| Posted on July 20, 2015 at 7:00 PM |
Who are you calling a dummy?
One of the difficulties of parenting is that everyone has an opinion and more people than you would like are happy to share it with you.
Advice can be helpful of course, but when it strays from ‘this is what I did, you might find it useful’ to ‘unless you do this you are wrong’ it can not only leave you feeling confused but also make you feel inadequate.
Some parents will tell you that using a dummy is the tool of the devil. ‘Why would you need one of those?’ they might say. ‘Why our sweet little Rosalina never needed a pacifier.’
Well good for little Rosalina but for the rest of us, especially parents of twins, we’ll take whatever help we can get, ta.
Using dummies is a personal choice based on your circumstances. We initially resisted but after the first couple of weeks of atrociously disrupted sleep, we tried them and they had an instant impact. Suddenly the girls would happily go to sleep and, just as crucially, could be resettled when they woke. And when our son was born, we didn’t hesitate, using dummies from the outset.
We went into dummy use with a clear mindset though. Both of us as parents were uncomfortable with the image of a child of talking age having a dummy and so broadly set a target that once they were capable of understanding, it was time for the dummies to go away with the dummy fairy. Plus we generally restricted them to night time use only. Surprisingly, it worked too, the girls happily giving them up with no discernible impact on their sleep.
With the arrival of our son, things were slightly different. The basic rules remain the same and, at 14 months we are drawing ever nearer to the inevitable handover date. But right from the start, he has been more dummy reliant.

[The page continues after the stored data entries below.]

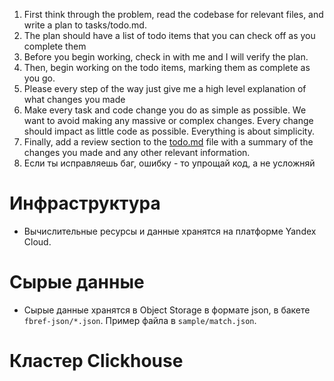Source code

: 1. First think through the problem, read the codebase for relevant files, and write a plan to tasks/todo.md.
2. The plan should have a list of todo items that you can check off as you complete them
3. Before you begin working, check in with me and I will verify the plan.
4. Then, begin working on the todo items, marking them as complete as you go.
5. Please every step of the way just give me a high level explanation of what changes you made
6. Make every task and code change you do as simple as possible. We want to avoid making any massive or complex changes. Every change should impact as little code as possible. Everything is about simplicity.
7. Finally, add a review section to the [todo.md](http://todo.md/) file with a summary of the changes you made and any other relevant information.
8. Если ты исправляешь баг, ошибку - то упрощай код, а не усложняй

# Инфраструктура

- Вычислительные ресурсы и данные хранятся на платформе Yandex Cloud.

# Сырые данные

- Сырые данные хранятся в Object Storage в формате json, в бакете `fbref-json/*.json`. Пример файла в `sample/match.json`.

# Кластер Clickhouse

Perhaps this is not unexpected though. As with so many other parental responsibilities, it was different with the girls. Yes they were twins and so we always had two but their development ran parallel. With our son, the girls are independent and have demands of their own which makes it far more difficult to concentrate solely on Aiden’s needs.
This is undoubtedly exacerbated by my anxiety issues. When the girls demand my time and when Aiden is crying, it becomes far easier to give him a dummy to quiet him, rather than attempting (and likely failing) to manage everything all at once. His daytime use far exceeds that of the girls and I sense that he will find it harder to give it up too.

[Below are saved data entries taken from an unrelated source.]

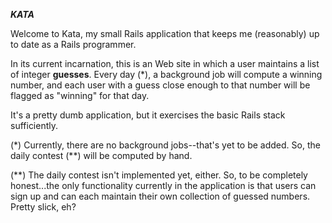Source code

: ***KATA***

Welcome to Kata, my small Rails application that keeps me (reasonably) up to date
as a Rails programmer.

In its current incarnation, this is an Web site in which a user maintains a list of
integer **guesses**. Every day (\*), a background job will compute a winning number,
and each user with a guess close enough to that number will be flagged as "winning" for
that day.

It's a pretty dumb application, but it exercises the basic Rails stack sufficiently.


(\*) Currently, there are no background jobs--that's yet to be added.  So, the daily
contest (\*\*) will be computed by hand.

(\*\*) The daily contest isn't implemented yet, either.  So, to be completely honest...the
only functionality currently in the application is that users can sign up and
can each maintain their own collection of guessed numbers.  Pretty slick, eh?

I try and resist the urge to judge myself. Mindfulness reminds us to live in the present moment without judgement. In those moments, what is the best course of action; to resist the dummy and steadfastly plough on in martyrdom whilst my tether slowly reaches its end? Or be kind to myself, give myself room to breathe and space to adjust? And besides, predictions of doom and gloom at the dummy sacrifice are just that; predictions. I do not know how he will react and looking ahead with a negative mindset is an unfounded (and unhealthy) projection.
And, hey, these things are called pacifiers for a reason.
Life Moves Pretty Fast
I remember when I started at secondary school our head of year told us to cherish these years as they would soon be gone. With the arrogance of youth we laughed this off as the ramblings of a deluded old fool only to find ourselves looking back 7 years later, on the cusp of University, wondering where our childhood had gone.

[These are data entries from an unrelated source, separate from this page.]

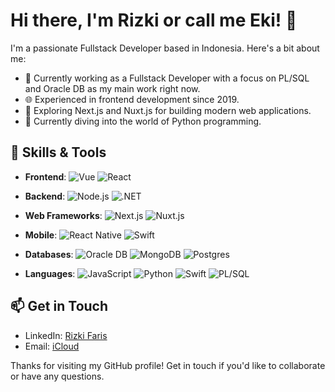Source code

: # Hi there, I'm Rizki or call me Eki! 👋

I'm a passionate Fullstack Developer based in Indonesia. Here's a bit about me:

- 💼 Currently working as a Fullstack Developer with a focus on PL/SQL and Oracle DB as my main work right now.
- 🌐 Experienced in frontend development since 2019.
- 🚀 Exploring Next.js and Nuxt.js for building modern web applications.
- 🐍 Currently diving into the world of Python programming.

## 🧰 Skills & Tools

- **Frontend**:
![Vue](https://img.shields.io/badge/vue.js-darkgreen?style=for-the-badge&logo=vue.js&logoColor=lightgreen)
![React](https://img.shields.io/badge/react-%2320232a.svg?style=for-the-badge&logo=react&logoColor=%2361DAFB)
- **Backend**: ![Node.js](https://img.shields.io/badge/node.js-0f0f0f?style=for-the-badge&logo=node.js&logoColor=%23339933)
![.NET](https://img.shields.io/badge/.NET-4F2ACE?style=for-the-badge)
- **Web Frameworks**: ![Next.js](https://img.shields.io/badge/next.js-lightgray?style=for-the-badge&logo=next.js&logoColor=%23000000)
![Nuxt.js](https://img.shields.io/badge/next.js-f5f5f5?style=for-the-badge&logo=nuxt.js&logoColor=%2300DC82)

- **Mobile**: 
![React Native](https://img.shields.io/badge/react_native-darkblue?style=for-the-badge&logo=react&logoColor=%2361DAFB)
![Swift](https://img.shields.io/badge/swift-f5f5f5?style=for-the-badge&logo=swift&logoColor=%23F05138)
- **Databases**: ![Oracle DB](https://img.shields.io/badge/oracle-f5f5f5?style=for-the-badge&logo=oracle&logoColor=%23F80000)
![MongoDB](https://img.shields.io/badge/mongodb-e5e5e5?style=for-the-badge&logo=mongodb&logoColor=%2347A248)
![Postgres](https://img.shields.io/badge/postgres-%23316192.svg?style=for-the-badge&logo=postgresql&logoColor=white)
- **Languages**: ![JavaScript](https://img.shields.io/badge/javascript-%23323330.svg?style=for-the-badge&logo=javascript&logoColor=%23F7DF1E)
![Python](https://img.shields.io/badge/python-F5F5F5?style=for-the-badge&logo=PYTHON&logoColor=%233776AB)
![Swift](https://img.shields.io/badge/swift-f5f5f5?style=for-the-badge&logo=swift&logoColor=%23F05138)
![PL/SQL](https://img.shields.io/badge/PL%2FSQL-e5e5e5?style=for-the-badge)

## 📫 Get in Touch

- LinkedIn: [Rizki Faris](https://www.linkedin.com/in/rizki-faris-1a23b0115/)
- Email: [iCloud](mailto:rizki.faris@gmail.com)


Thanks for visiting my GitHub profile! Get in touch if you'd like to collaborate or have any questions.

These thoughts come back to me as I think on my time as a parent. The development of a child is marked by milestones; from the first tooth, to the first tentative steps, the first garbled word to the first day at nursery.
The trouble is that as exciting as some of these moments are, in between is the daily grind. On more occasions than I care to admit, I have found myself wishing that the next milestone would come along to ease the burden of the day. If only they could talk I would know what they want. If only they were big enough they could push each other on the swing. If only they were at nursery I could get some chores done around the house.
But then the milestones come and I am reduced to that same 18 year old, staring at my A-Level results and realising that school is over. Where has the time gone?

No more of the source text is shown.